“I think the best journalism in America is business journalism precisely because they deal with real metrics. You can actually–they know things.”
–George Will, ABC‘s This Week, 3/15/09
It’s possible that Will actually believes this. Read Dean Starkman’s piece in Mother Jones, “How Could 9,000 Business Reporters Blow It?,” for another take. Or this piece from Extra!.
Or recall that, not too long ago, Will was lecturing us on how the economy was doing just fine, in spite of the gloomy message the media was delivering:
Conservative pundit George Will (ABC‘s This Week, 12/4/05) blamed media coverage for the public’s failure to understand that “the economy is booming,” attributing this misapprehension to “Will’s two laws of economic journalism,” one of which mandates that “there’s no such thing as good news.”

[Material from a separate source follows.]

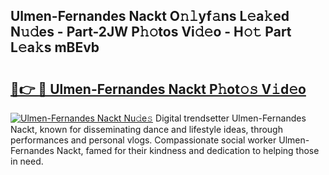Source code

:## Ulmen-Fernandes Nackt O𝚗𝚕yf𝚊ns L𝚎a𝚔ed N𝚞𝚍es - Part-2JW P𝚑𝚘tos Vi𝚍𝚎o - H𝚘𝚝 Part L𝚎a𝚔s mBEvb

# <h2><a href="http://kfem5c.oniu.top/?m=Ulmen-Fernandes+Nackt">🔗👉 🔴 Ulmen-Fernandes Nackt P𝚑ot𝚘𝚜 V𝚒d𝚎o</a></h2>

[![Ulmen-Fernandes Nackt Nu𝚍e𝚜](https://i.imgur.com/0qMVB7G.gif)](http://kfem5c.oniu.top/?m=Ulmen-Fernandes+Nackt)
Digital trendsetter Ulmen-Fernandes Nackt, known for disseminating dance and lifestyle ideas, through performances and personal vlogs. Compassionate social worker Ulmen-Fernandes Nackt, famed for their kindness and dedication to helping those in need.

For the record, this was how Will described his “two laws of economic journalism:”
First law, all news is economic news. That is, all news either is a cause or a consequence of economic developments and can be given an economic spin. Second law, all economic news is bad. All economic news is bad. Housing prices go up. Housing bubble. Housing prices come down, slump in housing. Unemployment goes up. That’s bad, ’cause unemployment is bad. Unemployment comes down, the labor market is overheating and inflation is coming back. There’s no such thing as good news.